Journal of the Traveller's Aid Society!

There was a British mag in the late 80s that did a wide range of games (this was after WD had become Chaos Spiky Bits R Us) as well but for the life of me I can't remember the name of it. Glossy covers.


----------



## Lazy Llama (Jan 13, 2016)

Dark Star - Traveller fanzine written by a guy that worked at Games Workshop on Dalling Road (when it was a games shop...)
Dagon - Call of Cthulhu RPG fanzine
JoTAS as BlueSquareThing mentioned. 
There was a Car Wars one, I think too.
Big list of them at Google Groups
There was one which I used to love but I can't remember the name, it might have been Dark Star. Might even have them packed away somewhere.
I've still got a copy of GDW's "Fifth Frontier War" - a Traveller-universe boardgame


----------



## Lazy Llama (Jan 13, 2016)

Ah it was 'Alien Star' that I liked.


----------



## Ground Elder (Jan 13, 2016)

I was just going to post Alien Star. Think I got a couple of other Traveller fanzines as well, but can't remember what they were called. Still got (as in haven't got round to Ebaying) my Traveller stuff - rule books, supplements, Ashanti High Lightning, Snapshot etc. I'll dig it out later as the time has come to get shot of it 

Car Wars


----------



## Lazy Llama (Jan 13, 2016)

I had/have a copy of Alien Star signed by Willie Rushton who I met at a Games Day at the Royal Horticultural Halls (1981?)


----------



## Ground Elder (Jan 13, 2016)

Think I probably bought a copy at the same event


----------



## Ming (Jan 13, 2016)

Slightly off topic but a gaming mate of mine got a monster in the Fiend Folio (The Lizard King).
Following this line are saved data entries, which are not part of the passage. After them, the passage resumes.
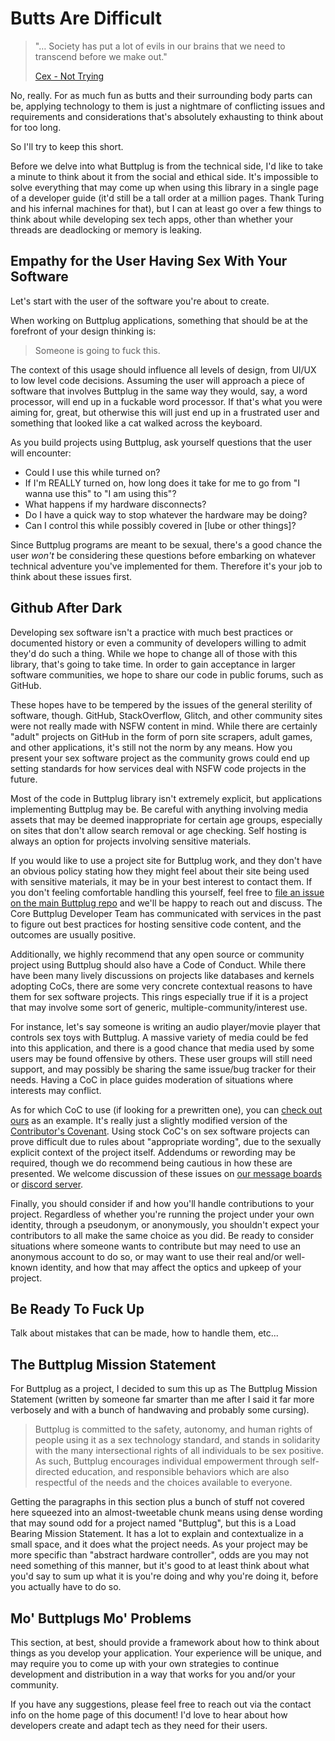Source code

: # Butts Are Difficult

> "&#x2026; Society has put a lot of evils in our brains that we need to transcend before we make out." 
>
> [Cex - Not Trying](https://youtu.be/ONi7QwYNQz4)

No, really. For as much fun as butts and their surrounding body parts can be, applying technology to them is just a nightmare of conflicting issues and requirements and considerations that's absolutely exhausting to think about for too long.

So I'll try to keep this short.

Before we delve into what Buttplug is from the technical side, I'd like to take a minute to think about it from the social and ethical side. It's impossible to solve everything that may come up when using this library in a single page of a developer guide (it'd still be a tall order at a million pages. Thank Turing and his infernal machines for that), but I can at least go over a few things to think about while developing sex tech apps, other than whether your threads are deadlocking or memory is leaking.

## Empathy for the User Having Sex With Your Software

Let's start with the user of the software you're about to create.

When working on Buttplug applications, something that should be at the forefront of your design thinking is:

> Someone is going to fuck this.

The context of this usage should influence all levels of design, from UI/UX to low level code decisions. Assuming the user will approach a piece of software that involves Buttplug in the same way they would, say, a word processor, will end up in a fuckable word processor. If that's what you were aiming for, great, but otherwise this will just end up in a frustrated user and something that looked like a cat walked across the keyboard.

As you build projects using Buttplug, ask yourself questions that the user will encounter:

- Could I use this while turned on?
- If I'm REALLY turned on, how long does it take for me to go from "I wanna use this" to "I am using this"?
- What happens if my hardware disconnects?
- Do I have a quick way to stop whatever the hardware may be doing?
- Can I control this while possibly covered in [lube or other things]?

Since Buttplug programs are meant to be sexual, there's a good chance the user *won't* be considering these questions before embarking on whatever technical adventure you've implemented for them. Therefore it's your job to think about these issues first.

## Github After Dark

Developing sex software isn't a practice with much best practices or documented history or even a community of developers willing to admit they'd do such a thing. While we hope to change all of those with this library, that's going to take time. In order to gain acceptance in larger software communities, we hope to share our code in public forums, such as GitHub. 

These hopes have to be tempered by the issues of the general sterility of software, though. GitHub, StackOverflow, Glitch, and other community sites were not really made with NSFW content in mind. While there are certainly "adult" projects on GitHub in the form of porn site scrapers, adult games, and other applications, it's still not the norm by any means. How you present your sex software project as the community grows could end up setting standards for how services deal with NSFW code projects in the future.

Most of the code in Buttplug library isn't extremely explicit, but applications implementing Buttplug may be. Be careful with anything involving media assets that may be deemed inappropriate for certain age groups, especially on sites that don't allow search removal or age checking. Self hosting is always an option for projects involving sensitive materials.

If you would like to use a project site for Buttplug work, and they don't have an obvious policy stating how they might feel about their site being used with sensitive materials, it may be in your best interest to contact them. If you don't feeling comfortable handling this yourself, feel free to [file an issue on the main Buttplug repo](https://github.com/buttplugio/buttplug/issues) and we'll be happy to reach out and discuss. The Core Buttplug Developer Team has communicated with services in the past to figure out best practices for hosting sensitive code content, and the outcomes are usually positive.

Additionally, we highly recommend that any open source or community project using Buttplug should also have a Code of Conduct. While there have been many lively discussions on projects like databases and kernels adopting CoCs, there are some very concrete contextual reasons to have them for sex software projects. This rings especially true if it is a project that may involve some sort of generic, multiple-community/interest use.

For instance, let's say someone is writing an audio player/movie player that controls sex toys with Buttplug. A massive variety of media could be fed into this application, and there is a good chance that media used by some users may be found offensive by others. These user groups will still need support, and may possibly be sharing the same issue/bug tracker for their needs. Having a CoC in place guides moderation of situations where interests may conflict.

As for which CoC to use (if looking for a prewritten one), you can [check out ours](https://github.com/metafetish/metafetish-project-docs/blob/master/CODE_OF_CONDUCT.md) as an example. It's really just a slightly modified version of the [Contributor's Covenant](https://www.contributor-covenant.org/). Using stock CoC's on sex software projects can prove difficult due to rules about "appropriate wording", due to the sexually explicit context of the project itself. Addendums or rewording may be required, though we do recommend being cautious in how these are presented. We welcome discussion of these issues on [our message boards](https://metafetish.club) or [discord server](https://discord.buttplug.io).

Finally, you should consider if and how you'll handle contributions to your project. Regardless of whether you're running the project under your own identity, through a pseudonym, or anonymously, you shouldn't expect your contributors to all make the same choice as you did. Be ready to consider situations where someone wants to contribute but may need to use an anonymous account to do so, or may want to use their real and/or well-known identity, and how that may affect the optics and upkeep of your project.

## Be Ready To Fuck Up

Talk about mistakes that can be made, how to handle them, etc...

## The Buttplug Mission Statement

For Buttplug as a project, I decided to sum this up as The Buttplug Mission Statement (written by someone far smarter than me after I said it far more verbosely and with a bunch of handwaving and probably some cursing).

> Buttplug is committed to the safety, autonomy, and human rights of people using it as a sex technology standard, and stands in solidarity with the many intersectional rights of all individuals to be sex positive. As such, Buttplug encourages individual empowerment through self-directed education, and responsible behaviors which are also respectful of the needs and the choices available to everyone.

Getting the paragraphs in this section plus a bunch of stuff not covered here squeezed into an almost-tweetable chunk means using dense wording that may sound odd for a project named "Buttplug", but this is a Load Bearing Mission Statement. It has a lot to explain and contextualize in a small space, and it does what the project needs. As your project may be more specific than "abstract hardware controller", odds are you may not need something of this manner, but it's good to at least think about what you'd say to sum up what it is you're doing and why you're doing it, before you actually have to do so.

## Mo' Buttplugs Mo' Problems

This section, at best, should provide a framework about how to think about things as you develop your application. Your experience will be unique, and may require you to come up with your own strategies to continue development and distribution in a way that works for you and/or your community.

If you have any suggestions, please feel free to reach out via the contact info on the home page of this document! I'd love to hear about how developers create and adapt tech as they need for their users.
I always found the monster on the front of that book (Githyanki I think) funny because it had testicles on its elbows.


----------



## Pingu (Jan 14, 2016)

yeah its a gith on the front cover


----------



## Buddy Bradley (Jan 15, 2016)

Gromit said:


> I miss Thrud the Barbarian. I'd probably think it crap if I read it now though.


I had a Thrud book, kind of a collected comic strips thing. It was actually pretty good, I think the humour stood up for the most part.


----------